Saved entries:
-------
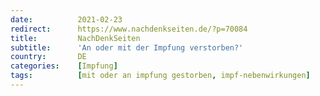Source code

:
 ```yaml
---
date:          2021-02-23
redirect:      https://www.nachdenkseiten.de/?p=70084
title:         NachDenkSeiten
subtitle:      'An oder mit der Impfung verstorben?'
country:       DE
categories:    [Impfung]
tags:          [mit oder an impfung gestorben, impf-nebenwirkungen]
---
```

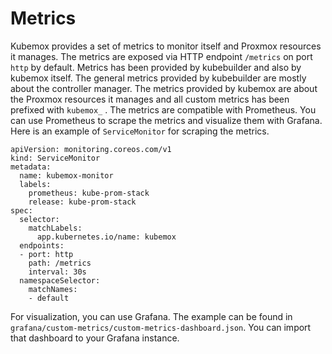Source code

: # Metrics

Kubemox provides a set of metrics to monitor itself and Proxmox resources it manages. The metrics are exposed via HTTP endpoint `/metrics` on port `http` by default. Metrics has been provided by kubebuilder and also by kubemox itself. The general metrics provided by kubebuilder are mostly about the controller manager. The metrics provided by kubemox are about the Proxmox resources it manages and all custom metrics has been prefixed with `kubemox_` . The metrics are compatible with Prometheus. You can use Prometheus to scrape the metrics and visualize them with Grafana. Here is an example of `ServiceMonitor` for scraping the metrics.

```
apiVersion: monitoring.coreos.com/v1
kind: ServiceMonitor
metadata:
  name: kubemox-monitor
  labels:
    prometheus: kube-prom-stack
    release: kube-prom-stack
spec:
  selector:
    matchLabels:
      app.kubernetes.io/name: kubemox
  endpoints:
  - port: http
    path: /metrics
    interval: 30s
  namespaceSelector:
    matchNames:
    - default

```

For visualization, you can use Grafana. The example can be found in `grafana/custom-metrics/custom-metrics-dashboard.json`. You can import that dashboard to your Grafana instance.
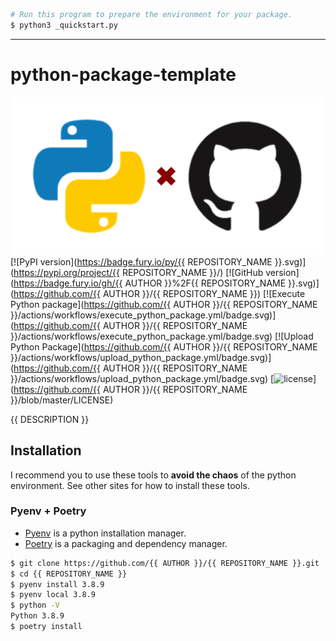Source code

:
 ```sh
# Run this program to prepare the environment for your package.
$ python3 _quickstart.py
```

***

# python-package-template

![header](https://github.com/iwasakishuto/python-package-template/blob/master/image/header.png?raw=true)
[![PyPI version](https://badge.fury.io/py/{{ REPOSITORY_NAME }}.svg)](https://pypi.org/project/{{ REPOSITORY_NAME }}/)
[![GitHub version](https://badge.fury.io/gh/{{ AUTHOR }}%2F{{ REPOSITORY_NAME }}.svg)](https://github.com/{{ AUTHOR }}/{{ REPOSITORY_NAME }})
[![Execute Python package](https://github.com/{{ AUTHOR }}/{{ REPOSITORY_NAME }}/actions/workflows/execute_python_package.yml/badge.svg)](https://github.com/{{ AUTHOR }}/{{ REPOSITORY_NAME }}/actions/workflows/execute_python_package.yml/badge.svg)
[![Upload Python Package](https://github.com/{{ AUTHOR }}/{{ REPOSITORY_NAME }}/actions/workflows/upload_python_package.yml/badge.svg)](https://github.com/{{ AUTHOR }}/{{ REPOSITORY_NAME }}/actions/workflows/upload_python_package.yml/badge.svg)
[![license](https://img.shields.io/github/license/mashape/apistatus.svg?maxAge=2592000)](https://github.com/{{ AUTHOR }}/{{ REPOSITORY_NAME }}/blob/master/LICENSE)

{{ DESCRIPTION }}

## Installation

I recommend you to use these tools to **avoid the chaos** of the python environment. See other sites for how to install these tools.

### Pyenv + Poetry

- [Pyenv](https://github.com/pyenv/pyenv) is a python installation manager.
- [Poetry](https://python-poetry.org/) is a packaging and dependency manager.

```sh
$ git clone https://github.com/{{ AUTHOR }}/{{ REPOSITORY_NAME }}.git
$ cd {{ REPOSITORY_NAME }}
$ pyenv install 3.8.9
$ pyenv local 3.8.9
$ python -V
Python 3.8.9
$ poetry install 
```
-------
• **TASK PROMPT**
If a line in the records above contains the word "AUTHOR", count it, then give the total and nothing else.

• **RESULT**
5